I'm installing NetBSD on an old Macbook CoreDuo, but I currently can't progress much further, since my internet provider can't solve their problems with the cables here - or something.
Having basic experience with all three now: It definitely feels more "hands-on" than the other two main BSDs. You have to configure more to get to a basic usable setup, I feel. But the hardware actually worked out of the box - touchpad works, keyboard works, X server works without configuration. I wonder what problems I would run into with this old laptop on the other BSDs. Someone even wrote a driver for the touchpad for this one (contains more features like synaptics, basically). One thing that is purposefully not configured is the lid open/close suspending. It relies on scripts that execute on the corresponding action (lid, sleep button, power button, AC adapter connected, runs on battery..) - which seems like a sensible thing to do. The brightness buttons don't work yet and the lid close script can't seem to bring the brightness back up - haven't really looked into it yet. Not bad so far. The base system seems pretty minimal, but it still includes the apm daemon, which was deprecated in favor of powerd and acpi support? Probably included in case you can't get acpi to work. All in all not bad, so far.
The curses installer interface is pretty easy to use, you can always break out into a shell to do whatever you need to do. It recognized the Macbooks network interfaces out of the box, which made life easier for me. Easier to install than OpenBSD, I'd say. Configuration is a different matter.

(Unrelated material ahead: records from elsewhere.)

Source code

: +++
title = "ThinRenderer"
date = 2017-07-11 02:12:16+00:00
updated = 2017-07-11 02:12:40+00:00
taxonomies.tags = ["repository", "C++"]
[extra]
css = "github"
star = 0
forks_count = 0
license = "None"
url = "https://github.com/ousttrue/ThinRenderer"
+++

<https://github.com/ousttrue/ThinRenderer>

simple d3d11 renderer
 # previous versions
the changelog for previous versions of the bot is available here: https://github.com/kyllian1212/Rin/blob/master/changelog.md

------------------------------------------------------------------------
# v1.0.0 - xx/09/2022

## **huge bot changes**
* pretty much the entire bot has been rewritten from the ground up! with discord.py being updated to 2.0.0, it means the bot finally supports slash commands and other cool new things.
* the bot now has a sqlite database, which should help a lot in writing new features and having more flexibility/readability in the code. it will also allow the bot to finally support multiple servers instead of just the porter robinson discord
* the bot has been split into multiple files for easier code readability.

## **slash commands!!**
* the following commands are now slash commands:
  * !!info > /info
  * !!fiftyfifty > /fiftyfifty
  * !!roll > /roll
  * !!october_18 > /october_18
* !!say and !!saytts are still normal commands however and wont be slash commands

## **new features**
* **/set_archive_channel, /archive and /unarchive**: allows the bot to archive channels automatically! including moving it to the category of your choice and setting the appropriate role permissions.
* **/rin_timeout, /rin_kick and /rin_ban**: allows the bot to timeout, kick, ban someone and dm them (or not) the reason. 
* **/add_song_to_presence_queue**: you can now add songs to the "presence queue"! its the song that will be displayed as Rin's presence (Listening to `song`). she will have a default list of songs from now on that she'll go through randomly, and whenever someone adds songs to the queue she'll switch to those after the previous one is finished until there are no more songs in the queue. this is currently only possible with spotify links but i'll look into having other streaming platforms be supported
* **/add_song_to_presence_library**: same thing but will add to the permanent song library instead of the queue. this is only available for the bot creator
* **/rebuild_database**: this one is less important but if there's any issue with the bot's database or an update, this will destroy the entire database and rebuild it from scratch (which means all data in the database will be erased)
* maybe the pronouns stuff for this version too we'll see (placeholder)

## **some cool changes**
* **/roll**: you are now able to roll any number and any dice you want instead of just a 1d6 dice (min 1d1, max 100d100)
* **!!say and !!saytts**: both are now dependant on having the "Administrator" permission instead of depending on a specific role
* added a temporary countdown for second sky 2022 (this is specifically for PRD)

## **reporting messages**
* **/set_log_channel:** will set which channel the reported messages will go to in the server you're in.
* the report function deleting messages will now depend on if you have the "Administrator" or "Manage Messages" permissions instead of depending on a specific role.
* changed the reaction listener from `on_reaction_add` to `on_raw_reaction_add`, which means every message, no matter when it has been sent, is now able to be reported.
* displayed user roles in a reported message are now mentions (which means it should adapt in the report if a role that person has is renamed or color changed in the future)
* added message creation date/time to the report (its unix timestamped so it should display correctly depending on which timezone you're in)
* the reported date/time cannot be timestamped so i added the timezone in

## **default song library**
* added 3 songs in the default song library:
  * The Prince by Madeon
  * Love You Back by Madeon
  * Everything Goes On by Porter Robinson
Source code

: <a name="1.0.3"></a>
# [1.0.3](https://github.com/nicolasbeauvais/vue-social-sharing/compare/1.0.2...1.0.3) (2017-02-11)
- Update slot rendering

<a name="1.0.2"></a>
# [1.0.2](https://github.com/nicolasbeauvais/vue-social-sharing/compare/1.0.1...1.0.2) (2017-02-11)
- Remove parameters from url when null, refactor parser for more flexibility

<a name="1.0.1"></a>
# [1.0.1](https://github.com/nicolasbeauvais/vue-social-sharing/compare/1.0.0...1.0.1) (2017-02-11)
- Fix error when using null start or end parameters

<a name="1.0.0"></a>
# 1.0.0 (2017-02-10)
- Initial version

I'm not that impressed with the mirrors though - most of the European ones seem to bet somewhat abandoned: some of them outright won't respond, some don't contain packages for the current version or pull the "forbidden" card on you, if you wan't to access the directories you need. The main server is laughably slow for me - 6 KB/s and varying. Eventually I found some servers that work for me, but I didn't expect to invest time into that. The package (pkgin) and source building (pkgsrc) basically just works - non configurable builds, but good. Nothing else to complain about there.
XFCE4 isn't in the 7.1.2 packages, but can be compiled from source, I think. I'm thinking about giving LXDE (package) or ye olde CDE (have to compile yourself, but there's a guide for NetBSD) out. Has anyone here used them? What's the desktop of choice for most NetBSD users, if there is something like that?
According to their IRC channel they don't have an address to send dmesg output to, like OpenBSD does. Some articles on their Wiki are old, laptop page doesn't seem very updated, but the Wiki itself and the guide seem good, all in all. IRC channel is friendly and ready to help out.
Since I have no internet at the moment I can't install the stuff I want to try out, but I'm looking forward to it.